A novel method for optimising “Deep Differential Logic Gate Networks”.
Logic Gate Networks are neural networks in which the neurons are formed by binary logic gates. As they are built from logic gates (such as NAND and XOR) only, they allow orders of magnitude more efficient inference compared to conventional neural networks.
- Significantly increased efficiency over conventional neural networks with the same hardware (increased by 1 to 4 orders of magnitude, depending on hardware and comparison method. 1-2 orders of magnitude compared to the most efficient methods to date, 2.5-4 orders of magnitude compared to regular methods).
- Higher accuracy
- Lower memory requirements
Fields of application
IoT Devices, Machine Learning on the edge, FPGA Applications, Control Devices, Time Critical Applications, ASIC Applications, Embedded Systems, Formal Verification of AI, More Efficient Cloud Inference, AI on Mobile Devices, Video / Image / Audio Compression / Encoding / Decoding.
In “edge AI” and “embedded machine learning” approaches, models are executed directly on the end devices. This reduces data protection complexity, effort, and cost compared to conventional approaches where raw data has to be processed in the cloud. Additionally, it enables AI to use cases where conventional methods require too much computing capacity.

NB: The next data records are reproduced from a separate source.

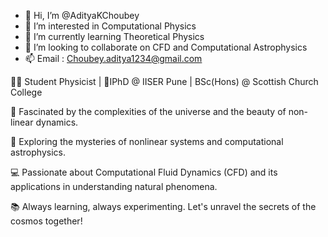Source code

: - 👋 Hi, I’m @AdityaKChoubey
- 👀 I’m interested in Computational Physics
- 🌱 I’m currently learning Theoretical Physics
- 💞️ I’m looking to collaborate on CFD and Computational Astrophysics
- 📫 Email : Choubey.aditya1234@gmail.com


👨‍🔬 Student Physicist | 🏴IPhD @ IISER Pune | BSc(Hons) @ Scottish Church College

🌌 Fascinated by the complexities of the universe and the beauty of non-linear dynamics.

🔭 Exploring the mysteries of nonlinear systems and computational astrophysics.

💻 Passionate about Computational Fluid Dynamics (CFD) and its applications in understanding natural phenomena.

📚 Always learning, always experimenting. Let's unravel the secrets of the cosmos together!

<!---
AdityaKChoubey/AdityaKChoubey is a ✨ special ✨ repository because its `README.md` (this file) appears on your GitHub profile.
You can click the Preview link to take a look at your changes.
--->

Logic Gate Networks also enable applications where decisions need to be made in less than a microsecond (or a few nanoseconds).
Due to hardware limitations, complex tasks and sophisticated models, AI often cannot be implemented on edge devices and embedded devices, e.g., because of memory constraints or when the processing time exceeds the desired limits.
A novel algorithm developed at the University of Konstanz increases AI applications' computational power and efficiency while maintaining the same hardware. For this purpose, Logic Gate Networks are learned via the gradient method.
The so-called "Deep Differentiable Logic Gate Networks" correspond to neural networks in which each neuron is formed by a binary logic gate and thus has only two inputs. Here, classical logical operators are replaced by real-valued logical operators and discrete decisions by weighted combination. To learn the network, the relaxation of the operators and the network enables the gradient descent method, which cannot be used with a classical logic gate network. The learned Deep Differential Logic Gate Networks can then be converted back into classical logic gate networks.
This results in increased performance over previous models, which have been validated on MONK's Problems, Adult and Breast Cancer, MNIST, and CIFAR-10 benchmarks.